Description of the task:
For every entry below, give an exact repeat and leave out the pictures.
Input START
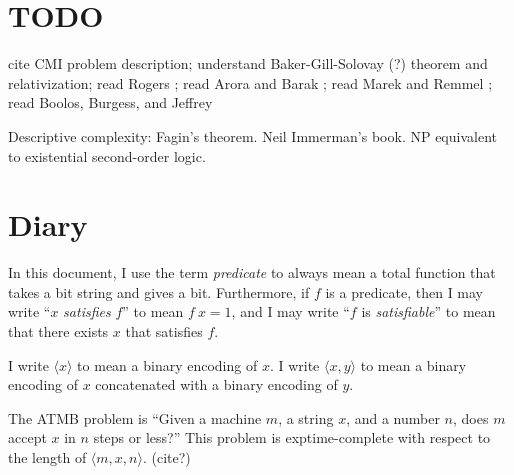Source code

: \newcommand\mP{\ensuremath{\mathcal P}}
\newcommand\mM{\ensuremath{\mathcal M}}
\newcommand\mL{\ensuremath{\mathcal L}}
\newcommand\bB{\ensuremath{\mathbb B}}
\newcommand\amb{\operatorname{amb}}
\newcommand\ambc{\operatorname{ambc}}
\newcommand\fhead{\ensuremath{\operatorname{head}}}
\newcommand\ftail{\ensuremath{\operatorname{tail}}}
\newcommand\fcons{\ensuremath{\operatorname{cons}}}
\newcommand\aTIME{\operatorname{\alpha-TIME}}
\newcommand\idTIME{\operatorname{id-TIME}}
\newcommand\mPTIME{\operatorname{\mP-TIME}}
\newcommand\TIME{\operatorname{\mathsf{TIME}}}
\newcommand\DTIME{\operatorname{\mathsf{DTIME}}}
\newcommand\NTIME{\operatorname{\mathsf{NTIME}}}
\newcommand\EXPTIME{\ensuremath{\mathsf{EXP}}}
\newcommand\PTIME{\ensuremath{\mathsf{P}}}
\newcommand\NPTIME{\ensuremath{\mathsf{NP}}}
\newcommand\NSPACE{\operatorname{NSPACE}}
\newcommand\DSPACE{\operatorname{DSPACE}}
\newcommand\SDP{\ensuremath{\operatorname{SD}}}

\section{TODO}

cite CMI problem description;
understand Baker-Gill-Solovay (?) theorem and relativization;
read Rogers \cite{Rogers1987};
read Arora and Barak \cite{Arora2009};
read Marek and Remmel \cite{Marek2009};
read Boolos, Burgess, and Jeffrey \cite{Boolos2002}

Descriptive complexity: Fagin's theorem.
Neil Immerman's book.
NP equivalent to existential second-order logic.

\section{Diary}

In this document, I use the term \emph{predicate} to always mean
a total function that takes a bit string and gives a bit.
Furthermore, if $f$ is a predicate, then
I may write ``$x$ \emph{satisfies} $f$'' to mean $f~x = 1$, and
I may write ``$f$ is \emph{satisfiable}'' to mean
that there exists $x$ that satisfies $f$.

\newcommand\encoding[1]{\langle#1\rangle}

I write $\encoding{x}$ to mean a binary encoding of $x$.
I write $\encoding{x,y}$ to mean a binary encoding of $x$
concatenated with a binary encoding of $y$.

The ATMB problem is ``Given a machine $m$, a string $x$,
and a number $n$,
does $m$ accept $x$ in $n$ steps or less?''
This problem is exptime-complete with respect to the length of
$\encoding{m,x,n}$. (cite?)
Input END
Answer to this exercise:
Source code

: \newcommand\mP{\ensuremath{\mathcal P}}
\newcommand\mM{\ensuremath{\mathcal M}}
\newcommand\mL{\ensuremath{\mathcal L}}
\newcommand\bB{\ensuremath{\mathbb B}}
\newcommand\amb{\operatorname{amb}}
\newcommand\ambc{\operatorname{ambc}}
\newcommand\fhead{\ensuremath{\operatorname{head}}}
\newcommand\ftail{\ensuremath{\operatorname{tail}}}
\newcommand\fcons{\ensuremath{\operatorname{cons}}}
\newcommand\aTIME{\operatorname{\alpha-TIME}}
\newcommand\idTIME{\operatorname{id-TIME}}
\newcommand\mPTIME{\operatorname{\mP-TIME}}
\newcommand\TIME{\operatorname{\mathsf{TIME}}}
\newcommand\DTIME{\operatorname{\mathsf{DTIME}}}
\newcommand\NTIME{\operatorname{\mathsf{NTIME}}}
\newcommand\EXPTIME{\ensuremath{\mathsf{EXP}}}
\newcommand\PTIME{\ensuremath{\mathsf{P}}}
\newcommand\NPTIME{\ensuremath{\mathsf{NP}}}
\newcommand\NSPACE{\operatorname{NSPACE}}
\newcommand\DSPACE{\operatorname{DSPACE}}
\newcommand\SDP{\ensuremath{\operatorname{SD}}}

\section{TODO}

cite CMI problem description;
understand Baker-Gill-Solovay (?) theorem and relativization;
read Rogers \cite{Rogers1987};
read Arora and Barak \cite{Arora2009};
read Marek and Remmel \cite{Marek2009};
read Boolos, Burgess, and Jeffrey \cite{Boolos2002}

Descriptive complexity: Fagin's theorem.
Neil Immerman's book.
NP equivalent to existential second-order logic.

\section{Diary}

In this document, I use the term \emph{predicate} to always mean
a total function that takes a bit string and gives a bit.
Furthermore, if $f$ is a predicate, then
I may write ``$x$ \emph{satisfies} $f$'' to mean $f~x = 1$, and
I may write ``$f$ is \emph{satisfiable}'' to mean
that there exists $x$ that satisfies $f$.

\newcommand\encoding[1]{\langle#1\rangle}

I write $\encoding{x}$ to mean a binary encoding of $x$.
I write $\encoding{x,y}$ to mean a binary encoding of $x$
concatenated with a binary encoding of $y$.

The ATMB problem is ``Given a machine $m$, a string $x$,
and a number $n$,
does $m$ accept $x$ in $n$ steps or less?''
This problem is exptime-complete with respect to the length of
$\encoding{m,x,n}$. (cite?)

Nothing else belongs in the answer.